Pesquisadores visitaram a área
Na véspera da retirada das famílias “invasores” os pesquisadores Glademir Sales dos Santos e Márcia Meneghini estiveram no terreno ocupado. Fizeram o que qualquer jornalista e/pesquisador devem fazer: ver e ouvir os personagens envolvidos numa ação social.
Glademir e Márcia integram o grupo Nova Cartografia Social da Amazônia, vinculado à Universidade do Estado do Amazonas (UEA) e à Universidade Federal do Amazonas (Ufam), que atua em várias linhas de pesquisa. Uma delas tem como foco os indígenas que vivem em Manaus. Nenhum jornalista procurou o grupo de pesquisa para auxiliá-los na sua apuração e, desta forma, mostrá-los um lado sobre o qual ninguém dava importância.
Márcia Meneghini (que é jornalista formada e tem mestrado em Antropologia) apurou alguns informações que não vimos em nenhum portal de notícia, jornal impresso e muito menos em televisão e rádio.
Após cortar caminho pelo mato e fugir dos olhares dos policiais que vigiavam o terreno, ela conseguiu chegar nos indígenas e falar com as principais lideranças. Durante as conversas, junto com Glademir Sales dos Santos, Márcia ouviu relatos de violência e agressão de policiais contra os indígenas. Um resumo sobre as idas a campo durante a ocupação pode ser lida no site do Nova Cartografia Social da Amazônia.

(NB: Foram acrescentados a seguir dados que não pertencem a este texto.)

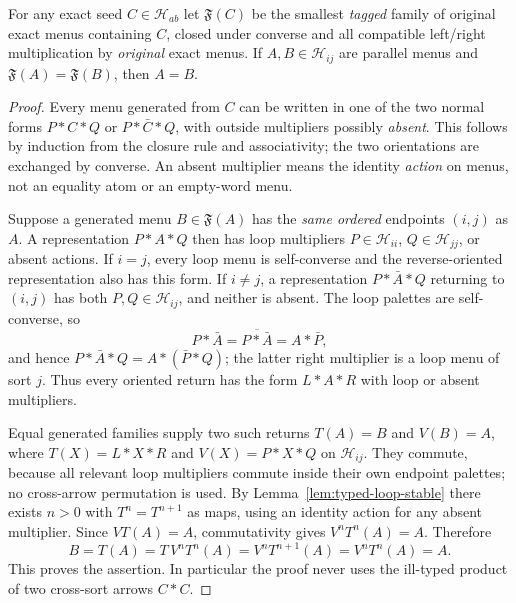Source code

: \begin{lemma}
\label{lem:typed-no-return}
For any exact seed $C\in\mathcal H_{ab}$ let
$\mathfrak F(C)$ be the smallest \emph{tagged} family of original
exact menus containing $C$, closed under converse and all
compatible left/right multiplication by \emph{original} exact
menus.  If $A,B\in\mathcal H_{ij}$ are parallel menus and
$\mathfrak F(A)=\mathfrak F(B)$, then $A=B$.
\end{lemma}
\begin{proof}
Every menu generated from $C$ can be written in one of the two
normal forms
$P*C*Q$ or $P*\bar C*Q$, with outside multipliers
possibly \emph{absent}.  This follows by induction from the
closure rule and associativity; the two orientations are exchanged
by converse.  An absent multiplier means the identity \emph{action}
on menus, not an equality atom or an empty-word menu.

Suppose a generated menu $B\in\mathfrak F(A)$ has the \emph{same
ordered} endpoints $(i,j)$ as $A$.  A representation
$P*A*Q$ then has loop multipliers $P\in\mathcal H_{ii}$,
$Q\in\mathcal H_{jj}$, or absent actions.  If $i=j$, every loop
menu is self-converse and the reverse-oriented representation also
has this form.  If $i\ne j$, a representation
$P*\bar A*Q$ returning to $(i,j)$ has both
$P,Q\in\mathcal H_{ij}$, and neither is absent.  The loop
palettes are self-converse, so
\begin{equation}\label{eq:parallel-switch}
 P*\bar A=\overline{P*\bar A}=A*\bar P,
\end{equation}
and hence $P*\bar A*Q=A*(\bar P*Q)$; the latter right
multiplier is a loop menu of sort $j$.  Thus every oriented return
has the form $L*A*R$ with loop or absent multipliers.

Equal generated families supply two such returns
$T(A)=B$ and $V(B)=A$, where
$T(X)=L*X*R$ and $V(X)=P*X*Q$ on $\mathcal H_{ij}$.
They commute, because all relevant loop multipliers commute
inside their own endpoint palettes; no cross-arrow permutation is
used.  By Lemma~\ref{lem:typed-loop-stable} there exists $n>0$
with $T^n=T^{n+1}$ as maps, using an identity action for any
absent multiplier.  Since $VT(A)=A$, commutativity gives
$V^nT^n(A)=A$.  Therefore
\[
 B=T(A)=T\,V^nT^n(A)
       =V^nT^{n+1}(A)=V^nT^n(A)=A.
\]
This proves the assertion.  In particular the proof never uses the
ill-typed product of two cross-sort arrows $C*C$.
\end{proof}

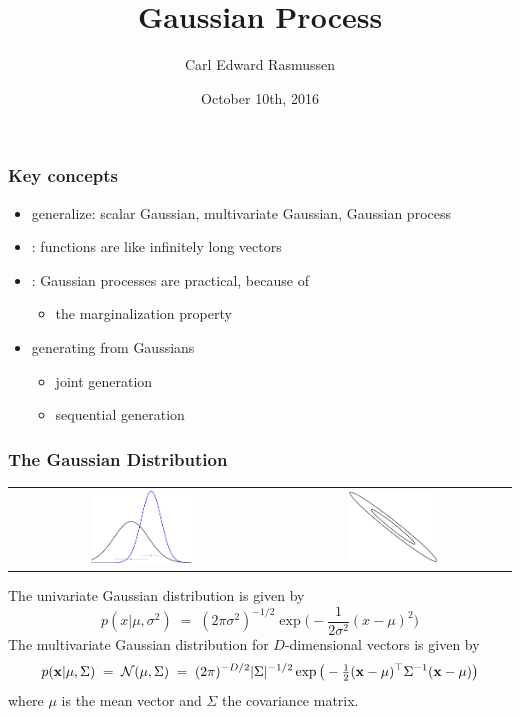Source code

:

\title{Gaussian Process}
\author{Carl Edward Rasmussen}
\date{October 10th, 2016}



\begin{frame}
\titlepage
\end{frame}

\begin{frame}
\frametitle{Key concepts}
\begin{itemize}
\item generalize: scalar Gaussian, multivariate Gaussian, Gaussian process
\item {}: functions are like infinitely long vectors
\item {}: Gaussian processes are practical, because of
\begin{itemize}
\item the marginalization property
\end{itemize}
\item generating from Gaussians
\begin{itemize}
\item joint generation
\item sequential generation
\end{itemize}
\end{itemize}
\end{frame}

\begin{frame}
\frametitle{The Gaussian Distribution}
\begin{center}
\begin{tabular}{cc}
\includegraphics[width=0.4\textwidth]{gauss00} &
{\includegraphics[width=0.4\textwidth]{gauss01}}
\end{tabular}
\end{center}
The univariate Gaussian distribution is given by
\[
p(x|\mu,\sigma^2) \;=\; (2 \pi \sigma^2 )^{-1/2} \exp \big( - \frac{1}{2
  \sigma^2} (x-\mu)^2 \big)
\]
The multivariate Gaussian distribution for $D$-dimensional vectors is given by
\[
p(\mathbf x|\mu,\Sigma)\;=\;{\cal N}(\mu,\Sigma)\;=\;(2\pi)^{-D/2}|\Sigma|^{-1/2}
\exp\big(-\tfrac{1}{2}(\mathbf x-\mu)^\top\Sigma^{-1}(\mathbf x-\mu)\big)
\]
where $\mu$ is the mean vector and $\Sigma$ the covariance matrix.
\end{frame}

Para atiçar ainda mais a fogueira, uma abordagem que tomou conta das coberturas dos jornais foi o “desmatamento” provocado pelos “invasores”. O órgão ambiental surgiu na imprensa preocupado com os impactos.
Mas leia o que Sabá Kokama, uma das lideranças indígenas ouvidas falou a Márcia, ao se defender das acusações: “Quando chegamos era capoeira. Ali quem tirou foi o próprio governo para botar terra para ali [obra da Ponte Rio Negro]. Quem tirou as madeiras daqui não foram os índios, não. Foram as olarias e os empresários. Vocês já viram índio com caçamba aqui dentro?”.

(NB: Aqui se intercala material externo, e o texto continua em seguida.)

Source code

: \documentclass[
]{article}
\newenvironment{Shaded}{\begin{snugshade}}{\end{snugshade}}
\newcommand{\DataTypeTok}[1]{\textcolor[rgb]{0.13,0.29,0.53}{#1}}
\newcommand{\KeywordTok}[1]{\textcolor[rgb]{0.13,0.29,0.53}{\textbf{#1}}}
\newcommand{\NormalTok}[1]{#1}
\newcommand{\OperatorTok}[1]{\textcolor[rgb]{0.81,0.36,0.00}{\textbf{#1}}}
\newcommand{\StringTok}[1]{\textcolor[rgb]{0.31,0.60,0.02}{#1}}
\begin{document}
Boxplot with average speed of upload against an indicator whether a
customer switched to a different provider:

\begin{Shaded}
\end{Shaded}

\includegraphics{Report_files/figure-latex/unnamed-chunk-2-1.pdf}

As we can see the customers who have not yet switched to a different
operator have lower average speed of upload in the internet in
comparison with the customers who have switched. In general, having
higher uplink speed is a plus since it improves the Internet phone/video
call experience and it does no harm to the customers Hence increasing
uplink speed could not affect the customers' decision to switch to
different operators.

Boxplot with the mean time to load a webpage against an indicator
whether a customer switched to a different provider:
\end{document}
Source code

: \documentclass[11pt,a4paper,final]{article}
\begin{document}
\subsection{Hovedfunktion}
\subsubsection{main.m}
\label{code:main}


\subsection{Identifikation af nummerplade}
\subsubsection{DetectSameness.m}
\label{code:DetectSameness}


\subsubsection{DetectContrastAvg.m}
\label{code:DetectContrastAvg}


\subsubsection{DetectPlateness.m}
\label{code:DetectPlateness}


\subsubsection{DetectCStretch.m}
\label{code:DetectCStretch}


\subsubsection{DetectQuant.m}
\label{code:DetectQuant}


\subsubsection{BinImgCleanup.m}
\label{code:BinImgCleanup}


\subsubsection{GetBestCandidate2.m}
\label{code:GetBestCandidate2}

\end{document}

Mais informações seu trabalho de campo pode ser lido no site Taquiprati, do professor José Ribamar Bessa, que também dá uma aula de antropologia e história, além de uma crítica à imprensa local. Sem falar na qualidade do texto.
Uma sugestão: seria interessante questionar os órgãos ambientais, tão preocupados com a degradação, sobre os licenciamentos ambientais que libera para empreendimentos de grande porte de impactos muito mais danosos. Alguns destes empreendimentos, aliás, com consequências drásticas, levando à retirada forçada dos moradores de muitas comunidades tradicionais. Estas retiradas são as principais causas de conflitos fundiários posteriores.
Etnografia
Faltou sensibilidade sociológica e antropológica para a imprensa? Talvez, mas um jornalista não precisa necessariamente fazer cursos dessas áreas citadas para desenvolver o óbvio: ouvir, sem pressa, quem também está sendo atacado.
E ali naquela situação, não era o agente público o atacado, mas as famílias que ocupavam o terreno. E ouvir, de preferência, longe da vigilância dos agentes oficiais (polícia, servidores, funcionários públicos, espiões do Estado, etc).
Tentar fazer uma etnografia daquela ocupação que, na minha avaliação, deve ter sido a maior de Manaus (aqui me refiro à região metropolitana) envolvendo grupos indígenas não é algo de outro mundo. Para isso, basta uma percepção social e uma boa dose de curiosidade.